START Task input
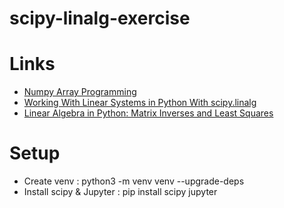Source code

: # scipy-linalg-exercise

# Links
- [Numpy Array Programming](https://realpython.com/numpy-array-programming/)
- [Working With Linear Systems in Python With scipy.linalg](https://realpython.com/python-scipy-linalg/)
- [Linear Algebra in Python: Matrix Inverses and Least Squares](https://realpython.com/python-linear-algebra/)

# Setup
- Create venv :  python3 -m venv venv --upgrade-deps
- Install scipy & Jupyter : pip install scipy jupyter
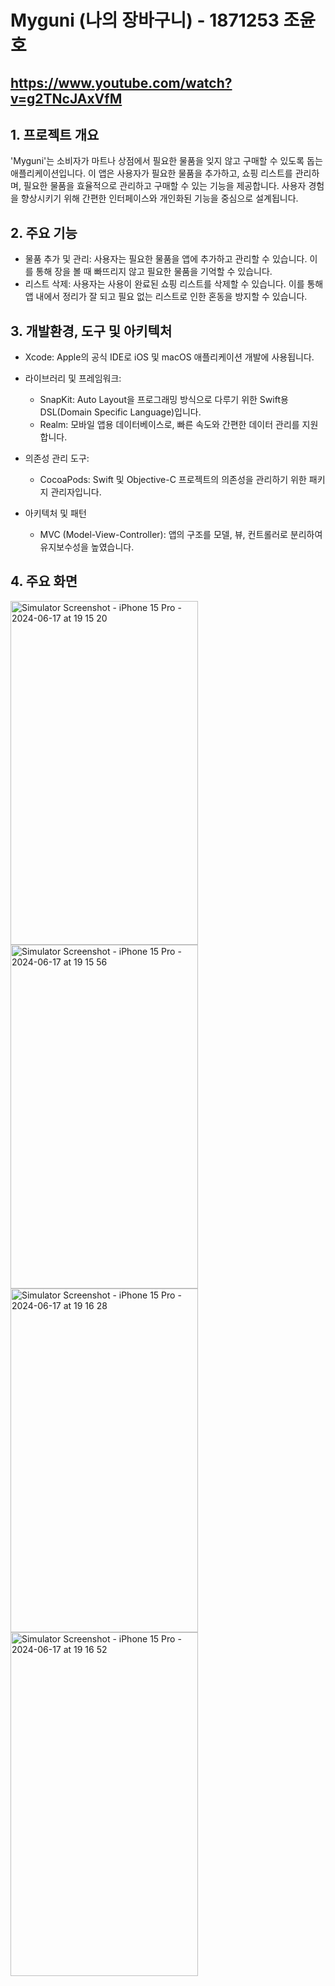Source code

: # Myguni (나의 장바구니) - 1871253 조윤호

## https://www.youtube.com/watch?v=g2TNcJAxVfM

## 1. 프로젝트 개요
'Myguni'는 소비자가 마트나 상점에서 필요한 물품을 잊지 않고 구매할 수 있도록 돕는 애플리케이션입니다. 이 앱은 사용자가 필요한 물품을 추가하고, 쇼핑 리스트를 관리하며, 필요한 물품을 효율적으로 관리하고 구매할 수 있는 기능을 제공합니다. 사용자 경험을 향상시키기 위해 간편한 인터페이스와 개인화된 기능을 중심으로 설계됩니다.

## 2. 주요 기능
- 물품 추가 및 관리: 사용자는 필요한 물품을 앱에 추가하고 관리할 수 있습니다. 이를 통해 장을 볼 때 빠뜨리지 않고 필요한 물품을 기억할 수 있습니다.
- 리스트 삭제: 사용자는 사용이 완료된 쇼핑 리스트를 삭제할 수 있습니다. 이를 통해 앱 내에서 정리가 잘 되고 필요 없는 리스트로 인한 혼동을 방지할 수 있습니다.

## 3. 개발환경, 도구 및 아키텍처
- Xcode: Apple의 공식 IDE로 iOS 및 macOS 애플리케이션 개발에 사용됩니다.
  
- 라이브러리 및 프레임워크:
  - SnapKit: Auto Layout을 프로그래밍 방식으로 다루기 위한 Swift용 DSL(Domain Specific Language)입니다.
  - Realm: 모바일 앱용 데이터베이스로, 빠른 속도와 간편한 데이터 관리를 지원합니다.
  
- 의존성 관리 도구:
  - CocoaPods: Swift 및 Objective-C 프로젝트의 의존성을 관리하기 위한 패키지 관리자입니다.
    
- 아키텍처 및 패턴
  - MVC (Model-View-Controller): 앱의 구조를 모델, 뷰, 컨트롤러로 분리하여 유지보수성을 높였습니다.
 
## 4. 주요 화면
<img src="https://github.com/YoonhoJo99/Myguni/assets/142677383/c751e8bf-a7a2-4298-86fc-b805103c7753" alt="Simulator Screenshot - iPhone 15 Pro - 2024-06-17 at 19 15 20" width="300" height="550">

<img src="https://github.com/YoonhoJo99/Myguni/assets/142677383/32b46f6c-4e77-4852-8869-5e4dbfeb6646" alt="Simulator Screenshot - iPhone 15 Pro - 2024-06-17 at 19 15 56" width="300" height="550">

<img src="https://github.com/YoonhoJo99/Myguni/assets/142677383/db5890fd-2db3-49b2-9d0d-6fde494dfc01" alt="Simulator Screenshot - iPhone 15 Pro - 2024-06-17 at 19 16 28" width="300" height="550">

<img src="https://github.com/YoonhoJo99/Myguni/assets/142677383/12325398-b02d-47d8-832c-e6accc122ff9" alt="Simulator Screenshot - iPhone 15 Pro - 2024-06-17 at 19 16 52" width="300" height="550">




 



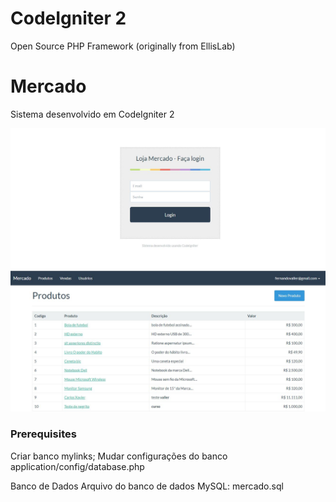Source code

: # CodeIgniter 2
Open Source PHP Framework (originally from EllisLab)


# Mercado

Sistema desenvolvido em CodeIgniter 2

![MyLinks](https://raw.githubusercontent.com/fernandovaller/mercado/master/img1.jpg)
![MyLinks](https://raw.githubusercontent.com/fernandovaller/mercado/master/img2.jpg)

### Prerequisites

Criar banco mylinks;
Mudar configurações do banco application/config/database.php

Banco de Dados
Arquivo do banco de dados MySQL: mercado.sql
END Task input
What this task involves: Whichever lines of the records above hold the word "추가하고" should all be copied out.

Result:
'Myguni'는 소비자가 마트나 상점에서 필요한 물품을 잊지 않고 구매할 수 있도록 돕는 애플리케이션입니다. 이 앱은 사용자가 필요한 물품을 추가하고, 쇼핑 리스트를 관리하며, 필요한 물품을 효율적으로 관리하고 구매할 수 있는 기능을 제공합니다. 사용자 경험을 향상시키기 위해 간편한 인터페이스와 개인화된 기능을 중심으로 설계됩니다.
- 물품 추가 및 관리: 사용자는 필요한 물품을 앱에 추가하고 관리할 수 있습니다. 이를 통해 장을 볼 때 빠뜨리지 않고 필요한 물품을 기억할 수 있습니다.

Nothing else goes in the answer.